How-tos#
Recipies to achieve common tasks using OpenQuad, targeted towards users familiar with the basic concepts.
For detailed description of the classes and methods contained in OpenQuad, see the API reference.
How to access quadrature points and weights#
Obtain Gauss-Legendre sample points and weights for degree 71 on the interval [-10, 5]:
>>> from openquad import Rn
>>> quad = Rn([
... ('GaussLegendre', dict(degree=21, a=-10, b=5)),
... ])
Quadrature points and weights are stored in points and weights,
>>> quad.points.shape
(1, 11)
>>> quad.weights.shape
(11,)
How to integrate a python function#
Given you have a python function defined on the unit sphere in terms of spherical polar coordinates.
>>> def func(theta, phi):
... """Spherical harmonic |Y_{2, 1}|^2."""

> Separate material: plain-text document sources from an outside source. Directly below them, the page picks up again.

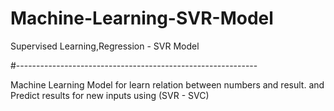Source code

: # Machine-Learning-SVR-Model
Supervised Learning,Regression - SVR Model

#------------------------------------------------------------

Machine Learning Model for learn relation between numbers and result.
and Predict results for new inputs using (SVR - SVC)
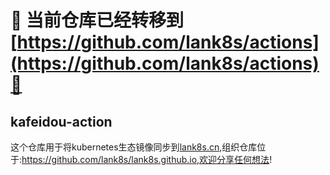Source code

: # 🚧 当前仓库已经转移到[https://github.com/lank8s/actions](https://github.com/lank8s/actions)🚧

## kafeidou-action

这个仓库用于将kubernetes生态镜像同步到[lank8s.cn](https://lank8s.cn),组织仓库位于:https://github.com/lank8s/lank8s.github.io,欢迎分享任何想法!
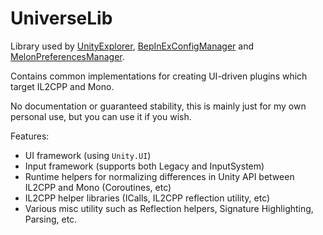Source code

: # UniverseLib

Library used by [UnityExplorer](https://github.com/sinai-dev/UnityExplorer), [BepInExConfigManager](https://github.com/sinai-dev/BepInExConfigManager) and [MelonPreferencesManager](https://github.com/sinai-dev/MelonPreferencesManager).

Contains common implementations for creating UI-driven plugins which target IL2CPP and Mono.

No documentation or guaranteed stability, this is mainly just for my own personal use, but you can use it if you wish.

Features:
* UI framework (using `Unity.UI`)
* Input framework (supports both Legacy and InputSystem)
* Runtime helpers for normalizing differences in Unity API between IL2CPP and Mono (Coroutines, etc)
* IL2CPP helper libraries (ICalls, IL2CPP reflection utility, etc)
* Various misc utility such as Reflection helpers, Signature Highlighting, Parsing, etc.
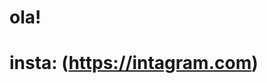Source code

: # ola!
<!--
-olá, sou o Lucas pago 🫀

-sou aluno do 1°C, tenho 17 anos, e pretendo fazer faculdade de arquitetura na fag. 

-não gosto que fiquem de gracinha comigo, e nem gosto de pessoas infantis 
-->

# insta: (https://intagram.com)


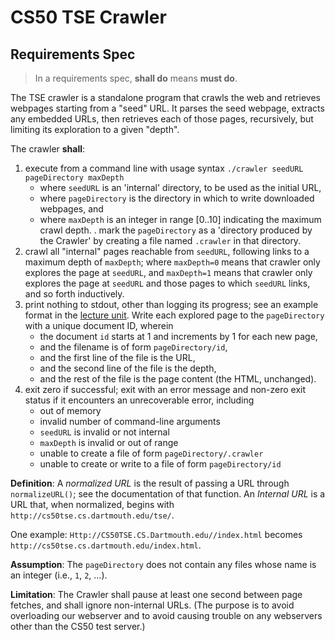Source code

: # CS50 TSE Crawler
## Requirements Spec

> In a requirements spec, **shall do** means **must do**.

The TSE crawler is a standalone program that crawls the web and retrieves webpages starting from a "seed" URL.
It parses the seed webpage, extracts any embedded URLs, then retrieves each of those pages, recursively, but limiting its exploration to a given "depth".

The crawler **shall**:

1. execute from a command line with usage syntax `./crawler seedURL pageDirectory maxDepth`
    * where `seedURL` is an 'internal' directory, to be used as the initial URL,
    * where `pageDirectory` is the directory in which to write downloaded webpages, and
    * where `maxDepth` is an integer in range [0..10] indicating the maximum crawl depth.
 . mark the `pageDirectory` as a 'directory produced by the Crawler' by creating a file named `.crawler` in that directory.
1. crawl all "internal" pages reachable from `seedURL`, following links to a maximum depth of `maxDepth`; where `maxDepth=0` means that crawler only explores the page at `seedURL`, and `maxDepth=1` means that crawler only explores the page at `seedURL` and those pages to which `seedURL` links, and so forth inductively.
1. print nothing to stdout, other than logging its progress; see an example format in the [lecture unit](https://www.cs.dartmouth.edu/~cs50//Lectures/#unit-crawler).
 Write each explored page to the `pageDirectory` with a unique document ID, wherein
   * the document `id` starts at 1 and increments by 1 for each new page,
   * and the filename is of form `pageDirectory/id`,
   * and the first line of the file is the URL,
   * and the second line of the file is the depth,
   * and the rest of the file is the page content (the HTML, unchanged).
1. exit zero if successful; exit with an error message and non-zero exit status if it encounters an unrecoverable error, including
	* out of memory
	* invalid number of command-line arguments
	* `seedURL` is invalid or not internal
	* `maxDepth` is invalid or out of range
	* unable to create a file of form `pageDirectory/.crawler`
	* unable to create or write to a file of form `pageDirectory/id`


**Definition**:
A *normalized URL* is the result of passing a URL through `normalizeURL()`; see the documentation of that function.
An *Internal URL* is a URL that, when normalized, begins with `http://cs50tse.cs.dartmouth.edu/tse/`.

One example:
`Http://CS50TSE.CS.Dartmouth.edu//index.html`
becomes
`http://cs50tse.cs.dartmouth.edu/index.html`.


**Assumption**:
The `pageDirectory` does not contain any files whose name is an integer (i.e., `1`, `2`, ...).

**Limitation**:
The Crawler shall pause at least one second between page fetches, and shall ignore non-internal URLs.
(The purpose is to avoid overloading our webserver and to avoid causing trouble on any webservers other than the CS50 test server.)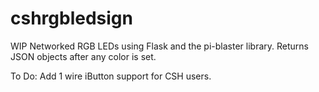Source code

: # cshrgbledsign

WIP Networked RGB LEDs using Flask and the pi-blaster library.
Returns JSON objects after any color is set.

To Do:
Add 1 wire iButton support for CSH users.

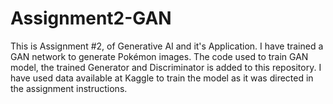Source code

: # Assignment2-GAN
This is Assignment #2, of Generative AI and it's Application. I have trained a GAN network to generate Pokémon images.
The code used to train GAN model, the trained Generator and Discriminator is added to this repository.
I have used data available at Kaggle to train the model as it was directed in the assignment instructions.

... return ((np.sin(2*theta) * np.cos(phi))*np.sqrt(15/(16*np.pi)))**2
For example, initiate a \(\mathrm{S}^2\) spherical design of degree 7:
>>> from openquad import S2
>>> quad = S2([
... ('S2-Design-Graef', dict(degree=7)),
... ])
To evaluate the integral of func over \(\mathrm{S}^2\) use the integrate() method:
>>> quad.integrate(func)
np.float64(0.9999999999975318)
How to export quadrature points and weights#
For example, create a quadrature method for an integral over the three Euler angles, using Lebedev-Laikov quadrature of degree 5 for the first two angles combined with the composite trapezoid rule with 6 sample points for the third angle.
>>> from openquad import SO3
>>> quad = SO3([
... ('LebedevLaikov', dict(degree=5)),
... ('Trapezoid', dict(size=6)),
... ])
Save sample points and weights to a text with the savetxt() method.
>>> quad.savetxt('points_and_weights.dat')